Task directions
Output only the lines below that start at the line containing "3.0] 2023 특화분야" and end at the line containing "[기타] - 산학사업팀 (~2023-04-05)", with both ends kept.
BEGIN Input data
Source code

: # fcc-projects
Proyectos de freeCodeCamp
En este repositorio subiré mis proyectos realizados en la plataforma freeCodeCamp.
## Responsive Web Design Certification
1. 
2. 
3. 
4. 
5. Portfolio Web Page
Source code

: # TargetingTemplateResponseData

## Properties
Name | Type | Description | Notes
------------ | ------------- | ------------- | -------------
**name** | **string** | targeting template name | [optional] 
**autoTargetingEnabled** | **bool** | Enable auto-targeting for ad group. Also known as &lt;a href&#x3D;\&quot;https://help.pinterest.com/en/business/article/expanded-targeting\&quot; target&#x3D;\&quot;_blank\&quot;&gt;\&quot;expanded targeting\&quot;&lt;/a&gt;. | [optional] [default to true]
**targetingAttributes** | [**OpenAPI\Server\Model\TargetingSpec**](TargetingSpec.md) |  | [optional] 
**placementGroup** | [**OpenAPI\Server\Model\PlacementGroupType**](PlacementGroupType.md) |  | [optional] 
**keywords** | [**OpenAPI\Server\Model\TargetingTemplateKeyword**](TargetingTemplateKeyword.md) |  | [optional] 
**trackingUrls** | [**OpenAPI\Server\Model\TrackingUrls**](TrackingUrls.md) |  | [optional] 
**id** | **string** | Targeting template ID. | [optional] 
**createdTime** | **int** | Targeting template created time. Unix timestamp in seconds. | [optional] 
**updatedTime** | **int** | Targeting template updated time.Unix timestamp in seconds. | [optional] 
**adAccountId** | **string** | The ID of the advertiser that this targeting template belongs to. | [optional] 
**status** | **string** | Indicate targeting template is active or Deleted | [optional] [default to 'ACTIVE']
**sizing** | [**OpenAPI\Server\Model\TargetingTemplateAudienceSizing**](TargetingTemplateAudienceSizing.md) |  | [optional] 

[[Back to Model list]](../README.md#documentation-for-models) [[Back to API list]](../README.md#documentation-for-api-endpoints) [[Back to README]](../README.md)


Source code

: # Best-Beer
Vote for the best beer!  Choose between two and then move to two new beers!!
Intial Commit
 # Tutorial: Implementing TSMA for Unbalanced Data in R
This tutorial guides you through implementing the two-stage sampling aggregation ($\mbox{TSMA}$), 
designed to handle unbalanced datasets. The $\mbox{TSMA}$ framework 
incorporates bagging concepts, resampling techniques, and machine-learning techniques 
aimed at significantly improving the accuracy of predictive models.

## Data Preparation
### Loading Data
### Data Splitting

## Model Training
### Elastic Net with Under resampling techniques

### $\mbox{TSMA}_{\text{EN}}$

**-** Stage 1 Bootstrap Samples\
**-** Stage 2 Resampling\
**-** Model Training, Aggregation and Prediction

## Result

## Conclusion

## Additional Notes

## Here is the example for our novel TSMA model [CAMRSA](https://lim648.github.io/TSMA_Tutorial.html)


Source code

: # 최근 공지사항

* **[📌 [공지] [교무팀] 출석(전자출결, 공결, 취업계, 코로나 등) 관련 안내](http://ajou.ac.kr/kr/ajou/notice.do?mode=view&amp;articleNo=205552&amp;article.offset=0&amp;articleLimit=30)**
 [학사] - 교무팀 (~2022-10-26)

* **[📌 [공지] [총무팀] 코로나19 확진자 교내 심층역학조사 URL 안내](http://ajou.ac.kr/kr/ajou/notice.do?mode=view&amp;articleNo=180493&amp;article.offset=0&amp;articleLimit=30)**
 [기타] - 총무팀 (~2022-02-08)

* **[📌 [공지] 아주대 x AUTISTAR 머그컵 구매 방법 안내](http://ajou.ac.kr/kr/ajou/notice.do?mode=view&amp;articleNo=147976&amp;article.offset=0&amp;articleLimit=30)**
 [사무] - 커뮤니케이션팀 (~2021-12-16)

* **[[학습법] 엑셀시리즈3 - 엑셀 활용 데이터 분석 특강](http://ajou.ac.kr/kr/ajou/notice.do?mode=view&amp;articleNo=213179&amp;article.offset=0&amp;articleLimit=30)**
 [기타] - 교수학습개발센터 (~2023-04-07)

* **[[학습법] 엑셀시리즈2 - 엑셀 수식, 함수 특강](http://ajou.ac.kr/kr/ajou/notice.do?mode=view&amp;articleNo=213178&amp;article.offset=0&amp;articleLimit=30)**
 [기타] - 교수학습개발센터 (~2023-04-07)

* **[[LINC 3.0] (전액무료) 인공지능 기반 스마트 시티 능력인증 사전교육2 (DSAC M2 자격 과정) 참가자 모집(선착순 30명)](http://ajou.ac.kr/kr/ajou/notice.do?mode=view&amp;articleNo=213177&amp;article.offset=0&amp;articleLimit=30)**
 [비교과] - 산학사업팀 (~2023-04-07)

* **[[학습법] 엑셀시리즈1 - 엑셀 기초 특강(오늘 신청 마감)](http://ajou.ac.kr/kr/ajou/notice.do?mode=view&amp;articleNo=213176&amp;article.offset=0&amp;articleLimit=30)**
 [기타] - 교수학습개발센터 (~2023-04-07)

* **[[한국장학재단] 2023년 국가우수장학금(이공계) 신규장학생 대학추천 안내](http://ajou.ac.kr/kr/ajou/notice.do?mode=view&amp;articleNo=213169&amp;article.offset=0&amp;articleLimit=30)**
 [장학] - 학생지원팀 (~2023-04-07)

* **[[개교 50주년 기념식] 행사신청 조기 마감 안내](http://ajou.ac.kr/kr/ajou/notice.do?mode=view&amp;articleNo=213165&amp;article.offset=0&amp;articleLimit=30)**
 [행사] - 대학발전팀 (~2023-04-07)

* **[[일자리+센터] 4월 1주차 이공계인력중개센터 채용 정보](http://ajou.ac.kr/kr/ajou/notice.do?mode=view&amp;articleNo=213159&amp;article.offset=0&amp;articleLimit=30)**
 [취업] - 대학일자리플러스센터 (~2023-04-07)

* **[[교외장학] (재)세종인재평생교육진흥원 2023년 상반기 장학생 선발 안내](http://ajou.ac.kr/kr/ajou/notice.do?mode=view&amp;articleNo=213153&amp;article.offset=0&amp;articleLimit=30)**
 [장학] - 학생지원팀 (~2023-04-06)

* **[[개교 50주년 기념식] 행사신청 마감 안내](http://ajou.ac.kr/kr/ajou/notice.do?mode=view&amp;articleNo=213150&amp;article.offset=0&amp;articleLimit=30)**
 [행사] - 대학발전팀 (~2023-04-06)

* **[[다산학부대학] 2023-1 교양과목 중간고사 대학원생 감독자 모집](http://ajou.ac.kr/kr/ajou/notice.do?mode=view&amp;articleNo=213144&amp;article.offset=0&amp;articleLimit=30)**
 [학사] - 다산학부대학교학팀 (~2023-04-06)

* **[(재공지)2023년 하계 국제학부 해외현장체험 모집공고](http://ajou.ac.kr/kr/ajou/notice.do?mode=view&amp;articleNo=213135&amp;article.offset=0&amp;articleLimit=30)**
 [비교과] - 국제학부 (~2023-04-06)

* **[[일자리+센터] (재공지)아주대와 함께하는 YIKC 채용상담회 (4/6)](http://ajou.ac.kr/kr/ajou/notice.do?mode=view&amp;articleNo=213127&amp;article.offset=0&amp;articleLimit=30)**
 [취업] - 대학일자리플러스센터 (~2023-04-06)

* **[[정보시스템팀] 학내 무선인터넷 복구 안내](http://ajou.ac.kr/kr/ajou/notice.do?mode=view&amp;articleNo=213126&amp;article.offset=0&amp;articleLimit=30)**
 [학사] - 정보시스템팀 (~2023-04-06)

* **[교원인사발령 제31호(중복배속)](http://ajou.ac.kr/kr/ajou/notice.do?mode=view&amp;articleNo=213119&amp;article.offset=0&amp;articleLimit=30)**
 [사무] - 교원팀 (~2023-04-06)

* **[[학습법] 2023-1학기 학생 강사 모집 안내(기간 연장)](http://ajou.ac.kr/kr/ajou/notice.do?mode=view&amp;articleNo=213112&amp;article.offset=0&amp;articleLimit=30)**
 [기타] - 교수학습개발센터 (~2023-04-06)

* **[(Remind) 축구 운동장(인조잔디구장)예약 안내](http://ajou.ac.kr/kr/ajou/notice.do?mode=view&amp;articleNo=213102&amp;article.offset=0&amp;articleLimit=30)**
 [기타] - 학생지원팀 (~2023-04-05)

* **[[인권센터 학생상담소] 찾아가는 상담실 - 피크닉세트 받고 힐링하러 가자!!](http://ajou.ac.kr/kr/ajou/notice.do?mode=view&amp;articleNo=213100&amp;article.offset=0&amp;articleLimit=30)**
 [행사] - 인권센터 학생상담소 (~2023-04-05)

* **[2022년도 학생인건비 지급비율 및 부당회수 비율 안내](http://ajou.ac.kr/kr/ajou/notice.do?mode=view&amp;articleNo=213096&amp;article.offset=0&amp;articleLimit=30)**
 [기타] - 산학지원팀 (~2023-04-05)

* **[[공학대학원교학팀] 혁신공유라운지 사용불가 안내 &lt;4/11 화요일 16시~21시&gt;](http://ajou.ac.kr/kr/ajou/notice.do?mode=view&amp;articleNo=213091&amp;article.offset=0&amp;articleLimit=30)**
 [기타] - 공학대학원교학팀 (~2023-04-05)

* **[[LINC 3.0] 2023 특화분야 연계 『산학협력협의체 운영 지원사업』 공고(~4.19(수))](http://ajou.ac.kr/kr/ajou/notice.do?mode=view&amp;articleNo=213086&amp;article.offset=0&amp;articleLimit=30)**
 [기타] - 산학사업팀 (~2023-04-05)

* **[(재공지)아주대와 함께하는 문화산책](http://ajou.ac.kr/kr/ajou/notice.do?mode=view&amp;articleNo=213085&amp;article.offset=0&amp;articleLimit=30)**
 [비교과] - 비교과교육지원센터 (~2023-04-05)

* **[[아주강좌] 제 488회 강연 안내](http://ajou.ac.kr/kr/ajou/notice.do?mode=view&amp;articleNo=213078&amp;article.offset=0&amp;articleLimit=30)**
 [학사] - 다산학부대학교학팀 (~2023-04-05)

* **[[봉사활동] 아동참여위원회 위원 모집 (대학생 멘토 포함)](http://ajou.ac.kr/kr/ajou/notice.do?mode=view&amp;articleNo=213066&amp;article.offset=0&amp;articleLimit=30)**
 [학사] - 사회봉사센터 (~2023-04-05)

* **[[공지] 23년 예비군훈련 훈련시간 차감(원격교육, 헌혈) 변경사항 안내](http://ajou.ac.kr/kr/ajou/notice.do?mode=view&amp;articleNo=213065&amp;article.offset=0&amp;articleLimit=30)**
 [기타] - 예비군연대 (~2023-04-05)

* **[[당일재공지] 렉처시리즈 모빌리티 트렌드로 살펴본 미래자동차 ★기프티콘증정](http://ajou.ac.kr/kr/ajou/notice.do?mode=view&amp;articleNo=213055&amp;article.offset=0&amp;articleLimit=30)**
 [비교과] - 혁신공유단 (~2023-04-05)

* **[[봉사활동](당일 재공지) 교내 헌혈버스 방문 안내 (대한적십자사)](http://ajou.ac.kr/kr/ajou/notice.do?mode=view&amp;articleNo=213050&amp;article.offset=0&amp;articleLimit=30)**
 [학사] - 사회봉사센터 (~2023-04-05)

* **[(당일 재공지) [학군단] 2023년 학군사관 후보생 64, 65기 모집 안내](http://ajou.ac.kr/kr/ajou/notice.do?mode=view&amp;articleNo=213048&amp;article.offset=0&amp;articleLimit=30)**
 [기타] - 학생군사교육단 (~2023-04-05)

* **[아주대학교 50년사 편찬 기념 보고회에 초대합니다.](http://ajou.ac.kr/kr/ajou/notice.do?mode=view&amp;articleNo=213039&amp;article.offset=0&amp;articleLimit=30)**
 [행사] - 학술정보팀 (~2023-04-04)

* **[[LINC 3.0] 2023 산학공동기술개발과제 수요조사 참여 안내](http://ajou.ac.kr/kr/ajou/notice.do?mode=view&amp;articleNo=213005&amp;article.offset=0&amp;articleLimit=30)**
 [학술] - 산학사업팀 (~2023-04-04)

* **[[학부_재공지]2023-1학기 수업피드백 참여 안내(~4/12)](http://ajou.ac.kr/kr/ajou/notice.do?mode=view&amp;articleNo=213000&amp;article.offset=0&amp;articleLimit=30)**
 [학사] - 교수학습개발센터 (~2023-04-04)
END Input data
Answer for this exercise
* **[[LINC 3.0] 2023 특화분야 연계 『산학협력협의체 운영 지원사업』 공고(~4.19(수))](http://ajou.ac.kr/kr/ajou/notice.do?mode=view&amp;articleNo=213086&amp;article.offset=0&amp;articleLimit=30)**
 [기타] - 산학사업팀 (~2023-04-05)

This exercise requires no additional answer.